I have several bins full of cotton fabrics but some of the scraps were pretty small and that helped me decide how best to use them – I’d join 3inch squares in bands to sit alongside the print. That’s a great way to make something out of almost nothing and a quick technique so I soon had a quilt top of a reasonable size to work with.
I layered the top with batting and a cotton fabric backing before attaching the walking foot (Husqvarna’s Even Feed Foot) to my machine. The foot has quarter inch markings making it a cinch to stitch a straight line either side of the seams. I used a scarlet Cotona 30 thread from Madeira to add a warm spark. I love what that red adds to the overall effect! My machine has a fix option and a scissor function that takes the thread to the back of the work and cuts it. Both of those functions proved really helpful with every line of quilting, especially where a line needed to end in the middle of the quilt. Where I wanted the grid quilting to extend beyond the checkerboard patchwork I ruled chalk lines as a guide to my stitching. A pastel pencil is good for this as most rubs away during the quilting and any still visible brushes off when I’ve finished.

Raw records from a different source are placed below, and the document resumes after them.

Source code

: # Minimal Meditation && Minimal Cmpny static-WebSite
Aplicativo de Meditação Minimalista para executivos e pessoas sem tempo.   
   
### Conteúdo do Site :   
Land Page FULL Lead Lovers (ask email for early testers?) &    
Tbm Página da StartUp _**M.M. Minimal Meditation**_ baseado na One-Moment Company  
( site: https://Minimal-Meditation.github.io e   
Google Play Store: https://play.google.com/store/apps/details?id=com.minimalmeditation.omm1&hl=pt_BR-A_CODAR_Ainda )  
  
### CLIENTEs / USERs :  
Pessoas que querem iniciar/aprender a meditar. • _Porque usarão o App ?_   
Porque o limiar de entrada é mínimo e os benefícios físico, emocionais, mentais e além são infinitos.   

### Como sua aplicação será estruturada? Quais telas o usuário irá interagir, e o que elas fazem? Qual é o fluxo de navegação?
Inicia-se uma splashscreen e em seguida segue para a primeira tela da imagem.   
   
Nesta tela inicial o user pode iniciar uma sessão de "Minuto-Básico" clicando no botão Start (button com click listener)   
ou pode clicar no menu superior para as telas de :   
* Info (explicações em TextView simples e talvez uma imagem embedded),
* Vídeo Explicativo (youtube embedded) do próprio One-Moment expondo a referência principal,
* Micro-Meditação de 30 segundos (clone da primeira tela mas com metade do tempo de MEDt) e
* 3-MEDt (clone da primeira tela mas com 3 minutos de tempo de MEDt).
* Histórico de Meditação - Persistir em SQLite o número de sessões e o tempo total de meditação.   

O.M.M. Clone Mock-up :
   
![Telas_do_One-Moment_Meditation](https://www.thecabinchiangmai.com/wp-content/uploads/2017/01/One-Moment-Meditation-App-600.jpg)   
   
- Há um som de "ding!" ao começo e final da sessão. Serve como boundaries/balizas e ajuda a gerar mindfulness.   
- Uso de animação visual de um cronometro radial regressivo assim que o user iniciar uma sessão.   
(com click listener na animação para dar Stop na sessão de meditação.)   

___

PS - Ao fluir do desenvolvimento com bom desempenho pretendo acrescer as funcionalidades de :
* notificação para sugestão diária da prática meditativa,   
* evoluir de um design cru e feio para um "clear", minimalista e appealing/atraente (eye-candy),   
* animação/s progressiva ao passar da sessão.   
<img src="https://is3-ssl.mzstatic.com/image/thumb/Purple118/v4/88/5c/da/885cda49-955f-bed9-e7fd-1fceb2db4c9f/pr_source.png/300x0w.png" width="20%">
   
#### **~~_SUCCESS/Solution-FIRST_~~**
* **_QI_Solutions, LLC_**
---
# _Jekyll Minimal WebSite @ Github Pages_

When I’d stitched most of the grid quilting I switched over to the machine I favour for free motion stitching and worked an angular design in a steel blue AeroQuilt thread. I think the contrast between the guided and free motion stitching makes for an interesting effect.
I outlined the feather in the same scarlet colour I used for the grids and continued the background quilting with more free motion stitching in the blue grey.
I’ve still got lots to do so I’m not showing the whole piece yet. You can see how baggy the unquilted fabrics are at the moment and the contrast of tension between the densely stitched areas and the more open grid quilting is distorting the quilt – something I have to deal with shortly. Think this will mean more stitching!
I don’t suggest it would suit everybody to work in this totally unplanned way but it is giving me a lot of satisfaction to see how many bits have left those overstuffed scrap fabric bins! I’ll update the posts when there’s a resolved piece to share!